Do customers care about being green?
25 February 2014
For most, environmental ethics play a major part in everyday life. From recycling bottles and paper to minimising energy usage, being green is working to improve the relationship between human technology and the direct impact it has on our surroundings. So is our industry doing enough to encourage customers to give greater priority to environmental considerations?, asks Clémence Flamée from Connect Hygiene products
Although we are ever conscious of recycling waste in our own homes, how important is it to have an environmental conscience outside the house? What about when using paper hand towels in public washrooms, or where our toilet paper has been sourced in a hotel bathroom?
Washroom hygiene supplier Connect Hygiene was recently awarded the Ecolabel accreditation, a certification used to distinguish greener, environmentally friendly products. To achieve certification, a robust independent process must be completed and the approved products must meet strict environmental criteria at every stage of its lifecycle. But, how many busy washroom users, stopping off at a motorway service station toilet, are really thinking of the impact of using non-recyclable toilet paper or too many paper hand towels?
As individuals, we often assume our paper footprint is insignificant so, essentially the environmental responsibility lies with the manufacturing companies such as Connect Hygiene and those who are responsible for purchasing the washroom supplies. Paper is one of few sustainable and naturally renewable materials. Sourcing paper from FSC certified forests is in the paper-making industry’s best interest as it ensures that paper materials remain available.
Europe’s forests are actually increasing in size and yet over 70% of the fibres used to make paper in the UK come from paper that is collected for recycling. So, simply putting your waste paper into an office recycle bin at work is more important than many think. As a business, actions can be taken to ensure that you are operating as a green, ethical company. But, how much do customers take this into consideration when they are also faced with other important factors such as price?
The 'green premium'
A recent survey proved that nearly 50% of purchasers said they would be more likely to buy a product if it was environmentally friendly, which perhaps means that the constant encouragement to buy green is paying off. However, 59% said they weren’t willing to pay a higher price for green products, the so called 'green premium' proving that the deciding factor when sourcing paper isn’t always the sustainable forests it has been produced from or the reduced carbon emissions when making it, but the final price of the product.
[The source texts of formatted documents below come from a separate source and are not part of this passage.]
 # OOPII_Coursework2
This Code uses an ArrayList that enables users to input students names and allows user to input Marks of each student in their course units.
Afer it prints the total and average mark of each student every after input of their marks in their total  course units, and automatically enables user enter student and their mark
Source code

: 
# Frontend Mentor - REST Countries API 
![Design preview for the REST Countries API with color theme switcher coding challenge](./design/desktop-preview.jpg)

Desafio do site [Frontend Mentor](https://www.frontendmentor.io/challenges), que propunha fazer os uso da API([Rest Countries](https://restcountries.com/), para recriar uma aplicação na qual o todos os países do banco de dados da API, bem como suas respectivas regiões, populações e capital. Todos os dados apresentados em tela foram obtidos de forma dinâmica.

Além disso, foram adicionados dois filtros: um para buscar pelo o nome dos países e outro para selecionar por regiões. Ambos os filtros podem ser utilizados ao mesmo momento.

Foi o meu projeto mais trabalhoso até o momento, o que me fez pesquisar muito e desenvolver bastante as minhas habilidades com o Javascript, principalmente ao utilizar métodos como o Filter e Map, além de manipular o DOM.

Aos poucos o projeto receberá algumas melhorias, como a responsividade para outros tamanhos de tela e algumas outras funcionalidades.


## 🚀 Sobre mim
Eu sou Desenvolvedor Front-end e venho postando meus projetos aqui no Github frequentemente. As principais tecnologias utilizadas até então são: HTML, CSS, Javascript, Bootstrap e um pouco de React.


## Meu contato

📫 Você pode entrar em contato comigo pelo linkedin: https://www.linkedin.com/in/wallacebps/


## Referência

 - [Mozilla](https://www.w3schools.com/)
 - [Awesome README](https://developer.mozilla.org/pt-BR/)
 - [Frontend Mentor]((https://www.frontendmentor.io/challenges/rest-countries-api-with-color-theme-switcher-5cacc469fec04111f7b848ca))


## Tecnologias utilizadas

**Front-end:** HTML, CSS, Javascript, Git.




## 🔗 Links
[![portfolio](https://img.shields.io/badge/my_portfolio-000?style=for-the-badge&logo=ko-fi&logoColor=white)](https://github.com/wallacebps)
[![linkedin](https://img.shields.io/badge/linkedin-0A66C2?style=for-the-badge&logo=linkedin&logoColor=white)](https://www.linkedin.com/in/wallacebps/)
As with any product, customer priorities vary depending on the individual. Whilst one customer may consider sustainability to be a key aspect, another will only think of the benefits of saving money on cheaper, less environmentally-friendly products. Differentiating or segmenting customers means that businesses are able to offer the correct product mix for their target demographic, so maximising the sales opportunity.
With green being a key trend in the marketplace, perhaps companies feel that they are making the effort to push sustainable products when it doesn’t really have any effect on the buyer. Yet offering environmentally friendly products at a competitive price and making sustainable buying accessible to every customer can only conclude with positive results for all of us.